PROBLEM DETAILS | Would you please copy each line of the data in which the string "language" occurs?

··· DATA FOR PROCESSING

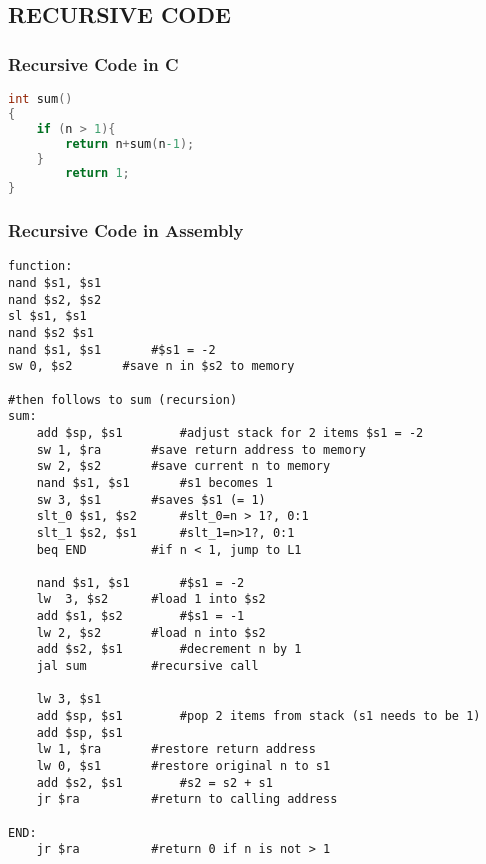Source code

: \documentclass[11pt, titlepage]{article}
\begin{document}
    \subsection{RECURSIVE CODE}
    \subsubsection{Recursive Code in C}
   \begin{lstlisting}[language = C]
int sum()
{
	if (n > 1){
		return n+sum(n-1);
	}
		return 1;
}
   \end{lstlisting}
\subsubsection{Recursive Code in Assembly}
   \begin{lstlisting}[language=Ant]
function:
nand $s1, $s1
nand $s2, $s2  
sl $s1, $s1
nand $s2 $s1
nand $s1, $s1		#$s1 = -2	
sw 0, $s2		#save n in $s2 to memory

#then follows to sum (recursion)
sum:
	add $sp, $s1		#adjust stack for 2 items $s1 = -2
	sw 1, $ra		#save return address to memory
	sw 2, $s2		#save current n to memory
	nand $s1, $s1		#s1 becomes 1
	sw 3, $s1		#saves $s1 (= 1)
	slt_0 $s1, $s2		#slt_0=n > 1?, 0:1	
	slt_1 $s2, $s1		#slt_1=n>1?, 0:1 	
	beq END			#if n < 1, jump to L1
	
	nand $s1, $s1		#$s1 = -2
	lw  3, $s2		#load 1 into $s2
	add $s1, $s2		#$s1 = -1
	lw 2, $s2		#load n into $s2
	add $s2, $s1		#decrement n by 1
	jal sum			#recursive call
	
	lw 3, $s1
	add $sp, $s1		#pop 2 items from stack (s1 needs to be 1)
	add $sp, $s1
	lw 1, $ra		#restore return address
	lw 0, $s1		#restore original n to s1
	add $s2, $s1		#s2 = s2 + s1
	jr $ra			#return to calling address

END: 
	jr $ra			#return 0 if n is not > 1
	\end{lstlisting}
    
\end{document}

······
··· DATA FOR PROCESSING

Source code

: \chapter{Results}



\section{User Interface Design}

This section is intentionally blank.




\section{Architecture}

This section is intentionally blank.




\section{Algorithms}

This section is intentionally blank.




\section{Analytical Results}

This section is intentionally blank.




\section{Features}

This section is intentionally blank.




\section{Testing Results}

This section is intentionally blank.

······
··· DATA FOR PROCESSING

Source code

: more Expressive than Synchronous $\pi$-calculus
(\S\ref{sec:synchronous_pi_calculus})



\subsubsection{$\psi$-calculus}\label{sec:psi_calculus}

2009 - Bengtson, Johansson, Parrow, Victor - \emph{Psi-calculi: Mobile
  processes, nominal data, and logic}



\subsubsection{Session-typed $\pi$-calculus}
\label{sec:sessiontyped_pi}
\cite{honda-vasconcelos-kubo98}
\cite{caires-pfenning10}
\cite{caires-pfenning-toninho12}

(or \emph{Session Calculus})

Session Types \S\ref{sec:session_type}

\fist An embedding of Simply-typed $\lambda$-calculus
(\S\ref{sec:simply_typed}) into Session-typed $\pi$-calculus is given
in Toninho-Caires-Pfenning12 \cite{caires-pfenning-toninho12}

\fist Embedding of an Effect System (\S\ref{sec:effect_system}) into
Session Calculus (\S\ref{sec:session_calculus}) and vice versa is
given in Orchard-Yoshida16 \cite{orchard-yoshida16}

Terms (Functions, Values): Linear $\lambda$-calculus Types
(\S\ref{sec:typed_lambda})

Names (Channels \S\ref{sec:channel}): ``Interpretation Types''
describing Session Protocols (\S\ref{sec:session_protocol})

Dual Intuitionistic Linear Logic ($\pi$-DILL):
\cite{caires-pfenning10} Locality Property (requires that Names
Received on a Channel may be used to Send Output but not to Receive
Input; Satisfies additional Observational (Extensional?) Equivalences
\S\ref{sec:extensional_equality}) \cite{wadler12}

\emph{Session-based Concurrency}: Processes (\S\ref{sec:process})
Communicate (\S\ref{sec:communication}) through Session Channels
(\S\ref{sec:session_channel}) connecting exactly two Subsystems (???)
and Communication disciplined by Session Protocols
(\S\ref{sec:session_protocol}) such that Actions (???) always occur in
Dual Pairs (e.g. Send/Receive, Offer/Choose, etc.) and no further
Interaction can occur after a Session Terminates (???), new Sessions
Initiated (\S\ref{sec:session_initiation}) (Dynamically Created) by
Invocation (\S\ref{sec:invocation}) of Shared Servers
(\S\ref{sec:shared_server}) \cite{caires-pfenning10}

······

TASK RESULT |
   \begin{lstlisting}[language = C]
   \begin{lstlisting}[language=Ant]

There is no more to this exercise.